As a child in Germany, he absorbed the lessons of the state - and the virulent antisemitism that was central to Nazism. It was only after immigrating to Canada and being exposed to an open society that he began to experience people and realize the stories he had been told were simply untrue. He shared a story of befriending a Jewish classmate while in college.
“We were playing billiards in the student union, and he banged his knee on the table, and he blurted something out, and I said, ‘ I didn’t know you spoke German.’ He said, ‘Martin, that’s not German, it’s Yiddish,’” said Rumscheidt. “At that moment everything I had learned in school, in church, and partly in my home, everything I learned about Jews was wrong. He didn’t cheat, he didn’t lie, and he had accepted me as a friend. I had been impregnated with anti-Semitism, and I didn’t know until I was 19.”

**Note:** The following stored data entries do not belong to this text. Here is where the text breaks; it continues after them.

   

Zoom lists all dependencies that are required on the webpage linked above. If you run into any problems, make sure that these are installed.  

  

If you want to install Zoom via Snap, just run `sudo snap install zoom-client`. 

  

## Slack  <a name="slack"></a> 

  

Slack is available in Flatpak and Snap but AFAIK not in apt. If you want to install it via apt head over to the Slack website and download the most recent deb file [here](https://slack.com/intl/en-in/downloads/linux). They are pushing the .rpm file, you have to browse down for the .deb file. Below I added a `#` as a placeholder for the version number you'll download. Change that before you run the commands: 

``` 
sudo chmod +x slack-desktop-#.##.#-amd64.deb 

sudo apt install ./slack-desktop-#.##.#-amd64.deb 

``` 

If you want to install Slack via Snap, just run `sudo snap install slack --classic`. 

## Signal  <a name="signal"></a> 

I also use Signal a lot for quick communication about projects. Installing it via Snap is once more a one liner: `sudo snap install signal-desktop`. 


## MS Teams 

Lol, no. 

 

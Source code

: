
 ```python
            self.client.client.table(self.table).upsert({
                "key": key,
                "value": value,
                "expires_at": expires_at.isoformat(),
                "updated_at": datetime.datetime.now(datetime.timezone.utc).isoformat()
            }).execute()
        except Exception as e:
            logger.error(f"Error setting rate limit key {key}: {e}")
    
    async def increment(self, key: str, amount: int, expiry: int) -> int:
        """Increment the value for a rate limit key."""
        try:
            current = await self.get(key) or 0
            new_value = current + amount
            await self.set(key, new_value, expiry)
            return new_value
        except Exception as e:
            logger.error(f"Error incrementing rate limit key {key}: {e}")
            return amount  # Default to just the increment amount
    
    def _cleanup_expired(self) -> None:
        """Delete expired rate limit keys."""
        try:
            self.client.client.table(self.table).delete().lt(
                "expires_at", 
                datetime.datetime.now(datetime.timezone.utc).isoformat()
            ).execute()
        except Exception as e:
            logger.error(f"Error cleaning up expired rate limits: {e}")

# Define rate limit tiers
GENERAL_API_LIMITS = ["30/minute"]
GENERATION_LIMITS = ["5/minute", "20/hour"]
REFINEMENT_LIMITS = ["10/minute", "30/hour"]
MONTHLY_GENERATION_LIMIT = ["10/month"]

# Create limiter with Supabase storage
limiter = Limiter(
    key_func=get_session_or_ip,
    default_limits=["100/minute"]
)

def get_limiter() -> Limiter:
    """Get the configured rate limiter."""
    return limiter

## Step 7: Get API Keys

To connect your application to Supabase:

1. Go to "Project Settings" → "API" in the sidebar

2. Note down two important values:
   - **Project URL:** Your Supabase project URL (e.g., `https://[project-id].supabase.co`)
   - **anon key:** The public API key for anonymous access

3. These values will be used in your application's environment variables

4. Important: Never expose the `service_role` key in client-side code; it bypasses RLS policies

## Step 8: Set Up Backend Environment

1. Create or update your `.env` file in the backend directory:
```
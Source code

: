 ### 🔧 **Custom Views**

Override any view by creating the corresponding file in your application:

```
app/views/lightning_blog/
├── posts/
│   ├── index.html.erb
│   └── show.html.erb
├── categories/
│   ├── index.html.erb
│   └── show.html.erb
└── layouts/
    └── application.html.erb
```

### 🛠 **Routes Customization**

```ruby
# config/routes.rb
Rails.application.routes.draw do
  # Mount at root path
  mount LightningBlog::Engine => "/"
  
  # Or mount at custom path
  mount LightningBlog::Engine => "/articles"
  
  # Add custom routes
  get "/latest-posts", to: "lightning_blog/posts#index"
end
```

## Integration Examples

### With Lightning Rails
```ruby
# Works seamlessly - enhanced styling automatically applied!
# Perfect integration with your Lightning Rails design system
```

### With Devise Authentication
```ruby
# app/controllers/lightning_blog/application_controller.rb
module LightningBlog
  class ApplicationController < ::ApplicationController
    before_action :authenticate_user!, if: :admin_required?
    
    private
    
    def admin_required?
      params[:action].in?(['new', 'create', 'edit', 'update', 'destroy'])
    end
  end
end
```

In rejecting these views, Dr. Rumscheidt’s professional studies focused on how Christianity can allow for such atrocities as the Holocaust and reforming the liturgy to prevent a recurrence. In talking at morning meeting, he said, " you don't have to try and change the world, just try and change your neighborhood... A neighborhood is a place where everyone is welcome. Faith is trust in others; and, hope is friends who will help you."
Dr. Rumscheidt spoke at morning meeting and visited with a number of the history classes throughout the day.